NVLink Switch Is Not NVLink: The Scale-Up Fabric Architecture Nobody Fully Explains
Everyone knows NVLink connects GPUs fast. Almost nobody understands what NVLink Switch actually is, how it differs architecturally from NVLink itself, why it changes the failure domain and the topology simultaneously, and what GB300 NVL72's all-to-all non-blocking fabric means at the physics level.
- 1.8 TB/s bidirectional per-GPU bandwidth across NVLink Switch fabric in GB300 NVL72
- 130 TB/s total aggregate bisection bandwidth in a fully loaded NVL72 tray — non-blocking
- 2 hops maximum between any two GPUs in a 72-GPU NVL switch domain
- 5.6× more bandwidth than PCIe Gen5 x16 for GPU-to-GPU transfers within the same domain
- NVLink Switch runs the NVLink protocol over dedicated switching silicon — it is not the same chip as the GPU's NVLink ports
- The NVLink naming confusion and why it matters
- What NVLink actually is at the port level
- The NVLink Switch chip: a dedicated switching ASIC
- How NVL72 builds a non-blocking all-to-all fabric from switch ASICs
- The bandwidth math: where 1.8 TB/s comes from
- NVLink Switch vs. InfiniBand for scale-up: not the same problem
- Failure domains and what non-blocking means under fault
- NCCL over NVLink Switch: how the software layer sees the fabric
- The scale-up / scale-out boundary: where NVLink ends and the problem begins
- What NVLink Switch teaches us about the future of AI interconnect
1. The NVLink naming confusion and why it matters
NVIDIA uses the word "NVLink" to describe three different things: the point-to-point serial link protocol between GPU chips, the NVLink Switch ASIC that forwards NVLink protocol frames between multiple GPUs, and the NVLink Switch System that comprises the full rack-scale fabric built from those ASICs. These are architecturally distinct components. Conflating them produces incorrect mental models of how the fabric actually behaves.

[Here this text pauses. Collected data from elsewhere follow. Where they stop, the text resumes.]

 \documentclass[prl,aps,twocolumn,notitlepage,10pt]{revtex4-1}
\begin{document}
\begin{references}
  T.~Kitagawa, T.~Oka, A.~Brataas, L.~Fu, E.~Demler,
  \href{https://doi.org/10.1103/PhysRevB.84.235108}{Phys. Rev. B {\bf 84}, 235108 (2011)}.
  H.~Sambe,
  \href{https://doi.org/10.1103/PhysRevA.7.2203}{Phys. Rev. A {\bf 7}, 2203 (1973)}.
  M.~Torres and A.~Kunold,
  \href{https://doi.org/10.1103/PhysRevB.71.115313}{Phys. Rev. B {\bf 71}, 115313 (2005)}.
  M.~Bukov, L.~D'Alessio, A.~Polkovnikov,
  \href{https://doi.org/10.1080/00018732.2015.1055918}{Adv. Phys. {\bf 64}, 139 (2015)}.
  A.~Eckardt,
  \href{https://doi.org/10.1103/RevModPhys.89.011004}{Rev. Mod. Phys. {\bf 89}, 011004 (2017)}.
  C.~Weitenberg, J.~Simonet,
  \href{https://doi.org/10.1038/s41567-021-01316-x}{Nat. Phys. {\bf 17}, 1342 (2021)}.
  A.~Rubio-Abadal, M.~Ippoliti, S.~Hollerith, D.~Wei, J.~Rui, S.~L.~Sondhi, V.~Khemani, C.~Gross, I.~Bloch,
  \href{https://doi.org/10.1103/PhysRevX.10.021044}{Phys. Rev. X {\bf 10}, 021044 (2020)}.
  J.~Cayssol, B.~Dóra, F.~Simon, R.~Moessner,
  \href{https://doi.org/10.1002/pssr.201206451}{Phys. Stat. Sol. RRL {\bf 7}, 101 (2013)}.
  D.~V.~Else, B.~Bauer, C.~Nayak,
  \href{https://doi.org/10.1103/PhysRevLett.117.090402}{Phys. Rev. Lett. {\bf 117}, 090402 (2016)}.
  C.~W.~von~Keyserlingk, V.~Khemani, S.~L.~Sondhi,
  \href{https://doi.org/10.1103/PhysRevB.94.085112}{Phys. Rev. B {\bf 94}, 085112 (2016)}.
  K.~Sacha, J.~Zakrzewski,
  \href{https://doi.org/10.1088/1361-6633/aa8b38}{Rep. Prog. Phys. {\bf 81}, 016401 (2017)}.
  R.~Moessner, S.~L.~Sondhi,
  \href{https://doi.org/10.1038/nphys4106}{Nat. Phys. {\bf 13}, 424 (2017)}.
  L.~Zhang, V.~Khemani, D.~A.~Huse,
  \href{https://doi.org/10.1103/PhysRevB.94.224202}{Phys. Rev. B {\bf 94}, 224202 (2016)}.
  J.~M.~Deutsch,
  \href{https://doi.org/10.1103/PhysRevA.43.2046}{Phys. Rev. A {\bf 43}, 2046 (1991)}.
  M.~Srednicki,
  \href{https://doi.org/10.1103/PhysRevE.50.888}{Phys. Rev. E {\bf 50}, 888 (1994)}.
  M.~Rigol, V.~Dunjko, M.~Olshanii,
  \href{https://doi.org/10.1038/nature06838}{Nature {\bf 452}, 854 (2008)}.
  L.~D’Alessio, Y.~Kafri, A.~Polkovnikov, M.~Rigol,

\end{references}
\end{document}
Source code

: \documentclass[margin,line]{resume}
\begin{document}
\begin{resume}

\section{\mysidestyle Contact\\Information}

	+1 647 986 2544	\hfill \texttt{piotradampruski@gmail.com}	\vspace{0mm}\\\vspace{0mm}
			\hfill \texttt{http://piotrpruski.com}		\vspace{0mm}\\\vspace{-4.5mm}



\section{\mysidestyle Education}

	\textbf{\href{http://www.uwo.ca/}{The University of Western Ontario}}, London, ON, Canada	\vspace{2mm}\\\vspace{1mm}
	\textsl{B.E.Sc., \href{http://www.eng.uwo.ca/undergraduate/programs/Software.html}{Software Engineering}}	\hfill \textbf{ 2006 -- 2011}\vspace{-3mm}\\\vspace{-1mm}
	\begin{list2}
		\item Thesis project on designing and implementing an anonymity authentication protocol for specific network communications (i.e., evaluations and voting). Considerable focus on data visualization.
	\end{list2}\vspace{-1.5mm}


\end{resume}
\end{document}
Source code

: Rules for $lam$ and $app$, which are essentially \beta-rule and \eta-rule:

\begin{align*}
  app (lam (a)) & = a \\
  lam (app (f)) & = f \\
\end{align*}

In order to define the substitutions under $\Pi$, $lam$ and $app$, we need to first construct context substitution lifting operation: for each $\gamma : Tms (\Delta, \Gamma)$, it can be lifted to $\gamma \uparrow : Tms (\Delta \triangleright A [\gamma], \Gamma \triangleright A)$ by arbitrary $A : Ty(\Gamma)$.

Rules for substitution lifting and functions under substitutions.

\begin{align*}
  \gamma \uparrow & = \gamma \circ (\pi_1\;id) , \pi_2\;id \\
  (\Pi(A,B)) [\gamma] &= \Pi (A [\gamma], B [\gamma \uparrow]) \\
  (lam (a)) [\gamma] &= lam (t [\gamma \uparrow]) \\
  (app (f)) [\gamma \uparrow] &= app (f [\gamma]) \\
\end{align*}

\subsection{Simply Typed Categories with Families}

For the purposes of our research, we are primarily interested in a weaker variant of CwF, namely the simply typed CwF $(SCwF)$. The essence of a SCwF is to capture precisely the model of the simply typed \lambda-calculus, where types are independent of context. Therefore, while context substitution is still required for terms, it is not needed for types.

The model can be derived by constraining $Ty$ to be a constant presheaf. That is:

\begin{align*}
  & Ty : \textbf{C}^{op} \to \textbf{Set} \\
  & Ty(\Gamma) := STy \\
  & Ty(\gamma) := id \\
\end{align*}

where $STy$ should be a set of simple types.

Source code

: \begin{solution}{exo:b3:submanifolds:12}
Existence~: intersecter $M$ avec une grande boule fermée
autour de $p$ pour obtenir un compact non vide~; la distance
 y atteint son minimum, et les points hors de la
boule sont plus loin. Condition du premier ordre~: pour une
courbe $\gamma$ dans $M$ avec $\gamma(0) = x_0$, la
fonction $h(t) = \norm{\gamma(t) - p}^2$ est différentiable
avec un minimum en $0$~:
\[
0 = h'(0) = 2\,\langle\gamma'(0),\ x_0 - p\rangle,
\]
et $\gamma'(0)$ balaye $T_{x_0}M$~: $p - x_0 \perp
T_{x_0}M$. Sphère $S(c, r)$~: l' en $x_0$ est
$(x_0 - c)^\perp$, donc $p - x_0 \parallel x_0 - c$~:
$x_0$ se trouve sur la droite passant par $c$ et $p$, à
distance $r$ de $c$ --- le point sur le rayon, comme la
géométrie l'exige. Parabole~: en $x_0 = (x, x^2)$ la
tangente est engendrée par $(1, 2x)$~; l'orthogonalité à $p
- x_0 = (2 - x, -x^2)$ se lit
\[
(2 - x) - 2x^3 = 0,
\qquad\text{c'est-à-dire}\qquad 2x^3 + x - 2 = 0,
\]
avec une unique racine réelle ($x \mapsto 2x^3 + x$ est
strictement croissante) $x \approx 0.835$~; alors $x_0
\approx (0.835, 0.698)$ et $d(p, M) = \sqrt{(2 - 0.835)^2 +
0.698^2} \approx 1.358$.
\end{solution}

The confusion has real consequences. Engineers who think of NVLink as "the fast wire between two GPUs" misunderstand the latency profile of the switch domain (there are forwarding hops with non-zero latency). Engineers who think NVLink Switch is "just a bigger crossbar" misunderstand the failure mode taxonomy (switch ASIC failure vs. link failure vs. GPU failure produce different blast radii). Engineers who think the NVLink domain is "basically one big GPU" misunderstand the software model (NCCL still needs topology hints to generate optimal collective communication plans).
The framing this essay uses: NVLink is a protocol and physical link standard. NVLink Switch is a dedicated forwarding ASIC that implements that protocol in a switching context. NVLink Switch System (NVL72) is a topology built from those ASICs. Each level has distinct engineering tradeoffs and failure modes. Understanding all three is required to reason correctly about scale-up fabric design.
2. What NVLink actually is at the port level
NVLink at the physical link level is a high-speed differential serial link designed specifically for GPU-to-GPU and GPU-to-switch communication. It uses a point-to-point signaling scheme where each "link" is actually a bundle of lanes running at very high symbol rates. Each NVLink 4.0 link (Hopper generation) provides 25 GB/s bidirectional per link, and each H100 GPU has 18 such links for a total of 900 GB/s bidirectional aggregate NVLink bandwidth per GPU.
NVLink differs from PCIe in several fundamental ways. First, it is a coherent interconnect — it implements a cache-coherent protocol that allows GPU memories to participate in a shared address space. A GPU can read from another GPU's HBM using load instructions without explicit DMA operations. Second, it uses a credit-based flow control mechanism operating at very fine granularity (32-byte flit level), which gives it near-line-rate utilization even for small transfers — unlike PCIe, which has high per-transfer overhead that dominates for small messages. Third, it operates at substantially lower latency: NVLink 4.0 link latency is approximately 0.5 µs port-to-port, versus 1.5-2.5 µs for PCIe Gen5 over comparable distances.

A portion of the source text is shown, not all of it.